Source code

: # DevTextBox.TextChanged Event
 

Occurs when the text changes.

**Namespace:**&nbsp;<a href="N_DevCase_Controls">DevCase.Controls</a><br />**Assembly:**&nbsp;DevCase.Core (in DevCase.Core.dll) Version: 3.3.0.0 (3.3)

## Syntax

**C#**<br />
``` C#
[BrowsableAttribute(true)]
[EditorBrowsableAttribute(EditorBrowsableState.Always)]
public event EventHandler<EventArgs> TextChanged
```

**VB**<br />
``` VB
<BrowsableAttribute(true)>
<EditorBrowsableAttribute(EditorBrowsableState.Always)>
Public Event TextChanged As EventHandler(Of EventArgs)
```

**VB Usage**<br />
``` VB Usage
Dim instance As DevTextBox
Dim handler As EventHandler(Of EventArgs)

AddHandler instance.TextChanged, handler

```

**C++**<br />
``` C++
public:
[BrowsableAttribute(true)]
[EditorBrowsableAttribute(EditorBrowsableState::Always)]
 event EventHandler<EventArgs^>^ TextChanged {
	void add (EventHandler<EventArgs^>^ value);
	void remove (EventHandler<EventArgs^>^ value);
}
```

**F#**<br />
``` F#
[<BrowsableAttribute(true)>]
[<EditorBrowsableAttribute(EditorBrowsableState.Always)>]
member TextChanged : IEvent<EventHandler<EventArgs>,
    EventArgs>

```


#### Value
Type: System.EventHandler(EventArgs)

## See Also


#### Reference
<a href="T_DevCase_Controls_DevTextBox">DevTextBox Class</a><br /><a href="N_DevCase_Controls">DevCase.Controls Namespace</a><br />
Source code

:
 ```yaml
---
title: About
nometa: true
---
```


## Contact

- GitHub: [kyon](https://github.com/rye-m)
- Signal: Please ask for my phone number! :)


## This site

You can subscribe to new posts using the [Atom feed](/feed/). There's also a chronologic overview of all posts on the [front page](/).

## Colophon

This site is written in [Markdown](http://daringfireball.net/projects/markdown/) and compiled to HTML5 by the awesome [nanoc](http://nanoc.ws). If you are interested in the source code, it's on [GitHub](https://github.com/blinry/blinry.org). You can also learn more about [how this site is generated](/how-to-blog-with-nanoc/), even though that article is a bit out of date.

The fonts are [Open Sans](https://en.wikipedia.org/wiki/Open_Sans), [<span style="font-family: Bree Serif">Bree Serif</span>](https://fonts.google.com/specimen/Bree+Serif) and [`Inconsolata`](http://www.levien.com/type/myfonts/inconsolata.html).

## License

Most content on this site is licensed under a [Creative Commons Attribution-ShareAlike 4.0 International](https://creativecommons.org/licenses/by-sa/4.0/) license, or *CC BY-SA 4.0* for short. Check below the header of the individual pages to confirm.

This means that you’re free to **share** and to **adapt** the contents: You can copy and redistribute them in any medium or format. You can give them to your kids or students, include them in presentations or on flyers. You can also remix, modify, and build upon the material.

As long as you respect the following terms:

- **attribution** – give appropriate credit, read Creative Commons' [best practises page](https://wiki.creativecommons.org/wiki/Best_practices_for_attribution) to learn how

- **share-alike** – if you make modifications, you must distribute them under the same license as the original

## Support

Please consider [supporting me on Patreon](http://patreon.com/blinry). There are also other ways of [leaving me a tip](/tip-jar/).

+++

=== Work instructions ===
Show each line from the listing above that includes the word "TextChanged".

=== Written answer ===
: # DevTextBox.TextChanged Event
public event EventHandler<EventArgs> TextChanged
Public Event TextChanged As EventHandler(Of EventArgs)
AddHandler instance.TextChanged, handler
 event EventHandler<EventArgs^>^ TextChanged {
member TextChanged : IEvent<EventHandler<EventArgs>,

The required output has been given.